Amendment 93, in the name of Andy Wightman, is grouped with amendments 14, 302, 94, 303, 95 to 97, 304 and 256. I point out the following pre-emptions—pay attention.

Amendment 93 will pre-empt amendment 56 in the group “Directions etc: form and publication”. Amendment 14 will pre-empt amendment 252 in the group “Simplified development zones: renaming”. Amendment 303 will pre-empt amendment 293 in the group “Simplified development zones: land which may or may not be included” and amendment 253 in the group “Simplified development zones: renaming”. Amendment 95 will pre-empt amendment 57 in the group “Directions etc: form and publication”. Amendment 96 will pre-empt amendments 254 and 255 in the group “Simplified development zones: renaming”. Amendment 304 will pre-empt amendment 256 in this group.

I ask Andy Wightman to make some sense of that and to move amendment 93 and speak to all the amendments in the group.

Andy Wightman

Thank you, convener. I suspect that we will need to make sense of some of that at a later stage.

The amendments in my name in the group are designed to limit the power to initiate the designation of masterplan consent areas to planning authorities alone, and to remove the various powers of ministers to direct planning authorities otherwise. In other words, masterplan consent areas are not to be considered as an alternative form of statutory planning application procedure that are open to anybody to pursue, including my sister in Switzerland, who featured in stage 1 debates.

In our stage 1 report, we recommended that proposals for masterplan consent areas should form part of a local development plan and that only planning authorities should have the statutory right to introduce proposals for a scheme. That recommendation was never intended to prevent any party, including my sister in Switzerland, from requesting, suggesting or advocating that there should be masterplan consent areas—it merely removes the statutory right to make such a request.

Amendment 93 would remove the power of Scottish ministers to direct a planning authority to make a scheme.

Amendment 14, in the name of Graham Simpson, would remove the statutory right of third parties to apply to have a scheme made and to have the right of appeal when that is refused.

Amendment 94 would remove the Scottish ministers’ power to direct a planning authority to notify them of any proposed scheme.

Amendment 95 would remove ministerial powers of call-in.

Amendment 96 would remove the power of Scottish ministers to make a direction or to make or alter a scheme when a direction has been issued under paragraph 6, which will be deleted by amendment 93.

Amendment 97 would remove ministers’ direction-making powers over procedures.

Amendments 302 to 304, in the name of Monica Lennon, would remove provision from new schedule 5A of the 1997 act. I think that I agree with them, but I will listen to what she has to say.

I move amendment 93.

Graham Simpson

Amendment 14 is one of the many amendments whose meaning people must find completely baffling. It is one of those amendments that mean that members need to check the bill and see what lines 29 to 39 say and work out what it will mean if they go. I can save members the effort of doing all that and explain.

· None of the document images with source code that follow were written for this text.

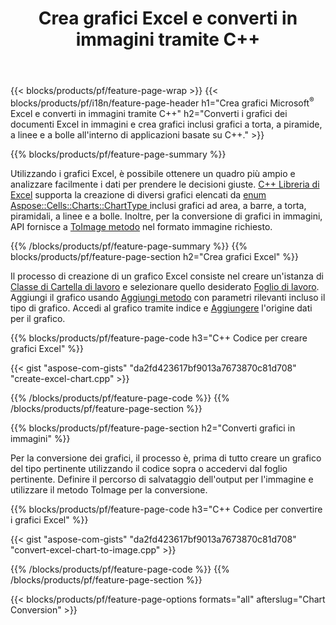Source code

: ﻿---
title: Crea grafici Excel e converti in immagini tramite C++
url: /it/cpp/chart/
description: C++ codice sorgente per disegnare e convertire grafici o diagrammi in Microsoft Excel utilizzando C++ Libreria
---
{{< blocks/products/pf/feature-page-wrap >}}
{{< blocks/products/pf/i18n/feature-page-header h1="Crea grafici Microsoft<sup>&reg;</sup> Excel e converti in immagini tramite C++" h2="Converti i grafici dei documenti Excel in immagini e crea grafici inclusi grafici a torta, a piramide, a linee e a bolle all\'interno di applicazioni basate su C++." >}}

{{% blocks/products/pf/feature-page-summary %}}

Utilizzando i grafici Excel, è possibile ottenere un quadro più ampio e analizzare facilmente i dati per prendere le decisioni giuste. [C++ Libreria di Excel](/cells/cpp/) supporta la creazione di diversi grafici elencati da [enum Aspose::Cells::Charts::ChartType
](https://apireference.aspose.com/cells/cpp/namespace/aspose.cells.charts#a2f17e69bcefc754569019185d0621b70) inclusi grafici ad area, a barre, a torta, piramidali, a linee e a bolle. Inoltre, per la conversione di grafici in immagini, API fornisce a [ToImage metodo](https://apireference.aspose.com/cells/cpp/class/aspose.cells.charts.i_sparkline#a28d76dd585c48366e1657f2982722ddb) nel formato immagine richiesto.

{{% /blocks/products/pf/feature-page-summary %}}
{{% blocks/products/pf/feature-page-section h2="Crea grafici Excel" %}}

Il processo di creazione di un grafico Excel consiste nel creare un'istanza di [Classe di Cartella di lavoro](https://apireference.aspose.com/cells/cpp/class/aspose.cells.i_workbook) e selezionare quello desiderato [Foglio di lavoro](https://apireference.aspose.com/cells/cpp/class/aspose.cells.i_worksheet_collection#a5574d624796043233420d0e0459ccc43). Aggiungi il grafico usando [Aggiungi metodo](https://apireference.aspose.com/cells/cpp/class/aspose.cells.charts.i_chart_collection#ab7e8cce835c251a4682605299a6aa068) con parametri rilevanti incluso il tipo di grafico. Accedi al grafico tramite indice e [Aggiungere](https://apireference.aspose.com/cells/cpp/class/aspose.cells.charts.i_series_collection#a8f4dc4d883f32f65b1fb673e2aa7862f) l'origine dati per il grafico.

{{% blocks/products/pf/feature-page-code h3="C++ Codice per creare grafici Excel" %}}

{{< gist "aspose-com-gists" "da2fd423617bf9013a7673870c81d708" "create-excel-chart.cpp" >}}

{{% /blocks/products/pf/feature-page-code %}}
{{% /blocks/products/pf/feature-page-section %}}

{{% blocks/products/pf/feature-page-section h2="Converti grafici in immagini" %}}


Per la conversione dei grafici, il processo è, prima di tutto creare un grafico del tipo pertinente utilizzando il codice sopra o accedervi dal foglio pertinente. Definire il percorso di salvataggio dell'output per l'immagine e utilizzare il metodo ToImage per la conversione.

 
{{% blocks/products/pf/feature-page-code h3="C++ Codice per convertire i grafici Excel" %}}

{{< gist "aspose-com-gists" "da2fd423617bf9013a7673870c81d708" "convert-excel-chart-to-image.cpp" >}}

{{% /blocks/products/pf/feature-page-code %}}
{{% /blocks/products/pf/feature-page-section %}}

{{< blocks/products/pf/feature-page-options formats="all" afterslug="Chart Conversion" >}}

Amendment 14 would remove from third parties or individuals the power to request a masterplan consent area. During stage 1, Andy Wightman referred several times to his sister in Switzerland, as he has said, and questioned whether she could request such a zone. I will call amendment 14 “the Andy Wightman’s sister amendment”, because it will make a change to new schedule 5A, which will be inserted into the 1997 act by section 10 of the bill, so that a person is no longer allowed to request that an authority considers setting up a masterplan consent area. That will be achieved by deleting paragraphs 7, 8 and 9 of new schedule 5A. The amendment is quite straightforward. It is what the committee has recommended, and I urge the committee to support it.

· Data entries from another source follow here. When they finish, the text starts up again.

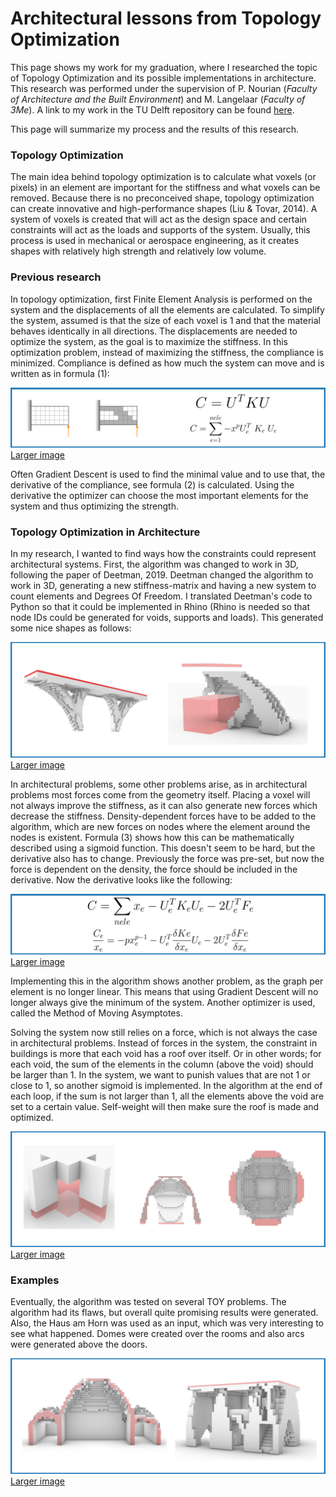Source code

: # Architectural lessons from Topology Optimization

This page shows my work for my graduation, where I researched the topic of Topology Optimization and its possible implementations in architecture. This research was performed under the supervision of P. Nourian (_Faculty of Architecture and the Built Environment_) and M. Langelaar (_Faculty of 3Me_). A link to my work in the TU Delft repository can be found [here](http://resolver.tudelft.nl/uuid:5dc60528-701c-496c-90a2-a804d7a7aada).

This page will summarize my process and the results of this research. 

### Topology Optimization

The main idea behind topology optimization is to calculate what voxels (or pixels) in an element are important for the stiffness and what voxels can be removed. Because there is no preconceived shape, topology optimization can create innovative and high-performance shapes (Liu & Tovar, 2014). A system of voxels is created that will act as the design space and certain constraints will act as the loads and supports of the system. Usually, this process is used in mechanical or aerospace engineering, as it creates shapes with relatively high strength and relatively low volume.

### Previous research

In topology optimization, first Finite Element Analysis is performed on the system and the displacements of all the elements are calculated. To simplify the system, assumed is that the size of each voxel is 1 and that the material behaves identically in all directions. The displacements are needed to optimize the system, as the goal is to maximize the stiffness. In this optimization problem, instead of maximizing the stiffness, the compliance is minimized. Compliance is defined as how much the system can move and is written as in formula (1):

![Compliance](https://github.com/RickvanDijk1/PortFolio/blob/gh-pages/assets/img/Graduation_1.png?raw=true "Project examples")
[Larger image](https://github.com/RickvanDijk1/PortFolio/blob/gh-pages/assets/img/Graduation_1.png)

Often Gradient Descent is used to find the minimal value and to use that, the derivative of the compliance, see formula (2) is calculated. Using the derivative the optimizer can choose the most important elements for the system and thus optimizing the strength. 

### Topology Optimization in Architecture

In my research, I wanted to find ways how the constraints could represent architectural systems. First, the algorithm was changed to work in 3D, following the paper of Deetman, 2019. Deetman changed the algorithm to work in 3D, generating a new stiffness-matrix and having a new system to count elements and Degrees Of Freedom. I translated Deetman's code to Python so that it could be implemented in Rhino (Rhino is needed so that node IDs could be generated for voids, supports and loads). This generated some nice shapes as follows:

![3D Results](https://github.com/RickvanDijk1/PortFolio/blob/gh-pages/assets/img/Graduation_2.png?raw=true "Project examples")
[Larger image](https://github.com/RickvanDijk1/PortFolio/blob/gh-pages/assets/img/Graduation_2.png)

In architectural problems, some other problems arise, as in architectural problems most forces come from the geometry itself. Placing a voxel will not always improve the stiffness, as it can also generate new forces which decrease the stiffness. Density-dependent forces have to be added to the algorithm, which are new forces on nodes where the element around the nodes is existent. Formula (3) shows how this can be mathematically described using a sigmoid function. This doesn't seem to be hard, but the derivative also has to change. Previously the force was pre-set, but now the force is dependent on the density, the force should be included in the derivative. Now the derivative looks like the following:

![Selfweight](https://github.com/RickvanDijk1/PortFolio/blob/gh-pages/assets/img/Graduation_Self.png?raw=true "Project examples")
[Larger image](https://github.com/RickvanDijk1/PortFolio/blob/gh-pages/assets/img/Graduation_Self.png)

Implementing this in the algorithm shows another problem, as the graph per element is no longer linear. This means that using Gradient Descent will no longer always give the minimum of the system. Another optimizer is used, called the Method of Moving Asymptotes.

Solving the system now still relies on a force, which is not always the case in architectural problems. Instead of forces in the system, the constraint in buildings is more that each void has a roof over itself. Or in other words; for each void, the sum of the elements in the column (above the void) should be larger than 1. In the system, we want to punish values that are not 1 or close to 1, so another sigmoid is implemented. In the algorithm at the end of each loop, if the sum is not larger than 1, all the elements above the void are set to a certain value. Self-weight will then make sure the roof is made and optimized.

![Selfweight results](https://github.com/RickvanDijk1/PortFolio/blob/gh-pages/assets/img/Graduation_3.png?raw=true "Project examples")
[Larger image](https://github.com/RickvanDijk1/PortFolio/blob/gh-pages/assets/img/Graduation_3.png.png)

### Examples

Eventually, the algorithm was tested on several TOY problems. The algorithm had its flaws, but overall quite promising results were generated. Also, the Haus am Horn was used as an input, which was very interesting to see what happened. Domes were created over the rooms and also arcs were generated above the doors. 

![Selfweight results](https://github.com/RickvanDijk1/PortFolio/blob/gh-pages/assets/img/Graduation_4.png?raw=true "Project examples")
[Larger image](https://github.com/RickvanDijk1/PortFolio/blob/gh-pages/assets/img/Graduation_4.png.png)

I welcome amendments 302 to 304, in the name of Monica Lennon, and amendments 93 to 97, in the name of Andy Wightman, which he has already explained.

Monica Lennon

I support amendment 93, in the name of Andy Wightman, which will delete ministers’ ability to direct planning authorities regarding simplified development zones.

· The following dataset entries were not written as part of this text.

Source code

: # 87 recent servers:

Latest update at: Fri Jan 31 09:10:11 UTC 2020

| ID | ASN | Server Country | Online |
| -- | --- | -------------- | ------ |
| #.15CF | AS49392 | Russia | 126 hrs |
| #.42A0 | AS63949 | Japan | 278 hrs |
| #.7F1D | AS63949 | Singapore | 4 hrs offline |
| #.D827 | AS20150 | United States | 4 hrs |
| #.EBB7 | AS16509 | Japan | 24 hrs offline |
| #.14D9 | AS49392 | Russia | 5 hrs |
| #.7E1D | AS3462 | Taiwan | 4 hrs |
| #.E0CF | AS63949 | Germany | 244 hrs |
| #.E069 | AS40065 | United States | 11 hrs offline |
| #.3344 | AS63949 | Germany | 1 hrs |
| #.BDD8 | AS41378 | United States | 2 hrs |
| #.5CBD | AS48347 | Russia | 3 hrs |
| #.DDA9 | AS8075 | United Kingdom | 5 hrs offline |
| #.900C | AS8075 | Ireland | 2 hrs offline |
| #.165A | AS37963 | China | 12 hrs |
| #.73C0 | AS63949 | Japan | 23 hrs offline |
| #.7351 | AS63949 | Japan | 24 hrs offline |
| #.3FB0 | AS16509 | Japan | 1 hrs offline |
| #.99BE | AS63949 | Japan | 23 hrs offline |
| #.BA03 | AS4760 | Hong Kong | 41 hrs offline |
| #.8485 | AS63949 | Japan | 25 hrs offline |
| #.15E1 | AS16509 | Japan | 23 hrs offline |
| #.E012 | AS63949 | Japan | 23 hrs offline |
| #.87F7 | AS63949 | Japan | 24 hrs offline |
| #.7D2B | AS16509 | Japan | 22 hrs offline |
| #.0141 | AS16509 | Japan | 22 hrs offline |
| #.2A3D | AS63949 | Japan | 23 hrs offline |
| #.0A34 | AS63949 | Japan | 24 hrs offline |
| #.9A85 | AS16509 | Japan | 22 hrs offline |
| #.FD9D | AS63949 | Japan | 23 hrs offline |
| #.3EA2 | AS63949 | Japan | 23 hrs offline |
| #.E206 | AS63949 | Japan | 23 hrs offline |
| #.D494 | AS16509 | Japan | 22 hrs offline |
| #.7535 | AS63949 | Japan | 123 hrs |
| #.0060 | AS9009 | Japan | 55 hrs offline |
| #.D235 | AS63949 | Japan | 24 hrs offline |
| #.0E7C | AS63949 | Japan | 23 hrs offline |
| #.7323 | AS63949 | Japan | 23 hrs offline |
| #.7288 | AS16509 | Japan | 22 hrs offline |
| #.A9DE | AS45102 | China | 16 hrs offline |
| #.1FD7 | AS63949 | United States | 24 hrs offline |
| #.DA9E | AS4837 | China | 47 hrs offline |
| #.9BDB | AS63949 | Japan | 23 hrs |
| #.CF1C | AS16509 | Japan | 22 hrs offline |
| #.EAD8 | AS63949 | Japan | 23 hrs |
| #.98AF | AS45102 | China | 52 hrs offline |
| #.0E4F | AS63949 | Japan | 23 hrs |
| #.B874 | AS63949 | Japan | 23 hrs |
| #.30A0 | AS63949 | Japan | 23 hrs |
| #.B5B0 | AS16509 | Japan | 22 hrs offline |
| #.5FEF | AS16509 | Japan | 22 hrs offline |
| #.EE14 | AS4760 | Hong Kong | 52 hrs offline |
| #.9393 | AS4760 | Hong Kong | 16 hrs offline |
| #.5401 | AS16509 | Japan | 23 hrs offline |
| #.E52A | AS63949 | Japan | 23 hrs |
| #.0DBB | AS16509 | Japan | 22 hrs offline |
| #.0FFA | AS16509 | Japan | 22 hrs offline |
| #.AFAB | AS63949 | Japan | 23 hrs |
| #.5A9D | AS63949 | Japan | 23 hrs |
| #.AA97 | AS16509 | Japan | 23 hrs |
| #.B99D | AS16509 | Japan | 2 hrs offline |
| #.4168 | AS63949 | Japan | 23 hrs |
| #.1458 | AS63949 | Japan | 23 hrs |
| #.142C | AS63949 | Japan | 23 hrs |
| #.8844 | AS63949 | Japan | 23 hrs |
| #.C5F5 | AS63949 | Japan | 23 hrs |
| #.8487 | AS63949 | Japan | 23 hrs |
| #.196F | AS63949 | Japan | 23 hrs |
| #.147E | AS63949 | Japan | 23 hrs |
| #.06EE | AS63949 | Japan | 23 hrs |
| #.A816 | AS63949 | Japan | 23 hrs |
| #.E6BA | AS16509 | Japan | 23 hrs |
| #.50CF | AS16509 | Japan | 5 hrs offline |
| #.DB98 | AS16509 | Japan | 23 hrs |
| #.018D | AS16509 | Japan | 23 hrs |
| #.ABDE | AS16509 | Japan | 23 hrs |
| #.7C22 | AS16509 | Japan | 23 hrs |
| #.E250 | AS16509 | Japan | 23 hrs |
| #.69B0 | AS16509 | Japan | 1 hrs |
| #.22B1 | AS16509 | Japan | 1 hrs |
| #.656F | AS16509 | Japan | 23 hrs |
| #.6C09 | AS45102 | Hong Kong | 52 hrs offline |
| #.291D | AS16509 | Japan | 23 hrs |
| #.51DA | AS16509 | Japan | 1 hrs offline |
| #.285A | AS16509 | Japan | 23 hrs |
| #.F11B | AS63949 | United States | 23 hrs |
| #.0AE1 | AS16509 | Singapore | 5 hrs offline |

I clarify to Andy Wightman that amendments 302 to 304 are consequential on previously debated amendments 296 to 298, which sought to tie simplified development zones into the local development plan timeline and procedure in order to prevent contradictory and parallel procedures. As I explained, that was to ensure consistency and remove any potential for duplication of provisions in the 1997 act.

I am just trying to follow that. The amendments are consequential to amendments that have just been voted against, so I presume that Monica Lennon will not move them.

Oh yes—Andy Wightman lost me the vote. I will take the convener’s advice.

It is up to you.

Okay—I will move them and give Andy Wightman a chance to change his mind.

Right.

Monica Lennon

We will see how we get on.

I will finish, in support of Graham Simpson’s and Andy Wightman’s amendments, by repeating a point that I made earlier—ministers are not planning authorities and do not have the same expertise, and neither have they gone through the in-depth process of consulting the public and putting together a local development plan. I am happy for a masterplan consent area to be one of the tools that a planning authority can use to meet the needs of the local population, but I do not believe that they should be at the disposal of ministers.

Kevin Stewart

The amendments in this group would have a severe impact on the operation of this positive new part of the planning system. The process that we have set out for making or altering a masterplan consent area is well thought through and we have been testing it in a series of pilot projects, as I have already mentioned.

Our provisions are more streamlined than the existing provisions for preparing simplified planning zones. They ensure that appropriate and tailored engagement is carried out and that representations are taken into account. We have explored the new process with planners working on the simplified planning zone housing pilots, who are grappling with the old legislation. Those planners view our changes as a marked improvement: they are proportionate while ensuring greater early engagement.

Ms Lennon’s amendments 302 to 304 propose the removal of numerous sections of the process without replacing them with alternatives. I recognise that Ms Lennon sees that approach as supporting her other amendments, which have already fallen, to tie masterplan consent areas to local development plans, but what she is proposing would create a vacuum. To put it in simple terms, local development plans set out spatial strategy for a whole local authority area, while masterplan consent areas issue consent for the development of a specific area, with any associated conditions.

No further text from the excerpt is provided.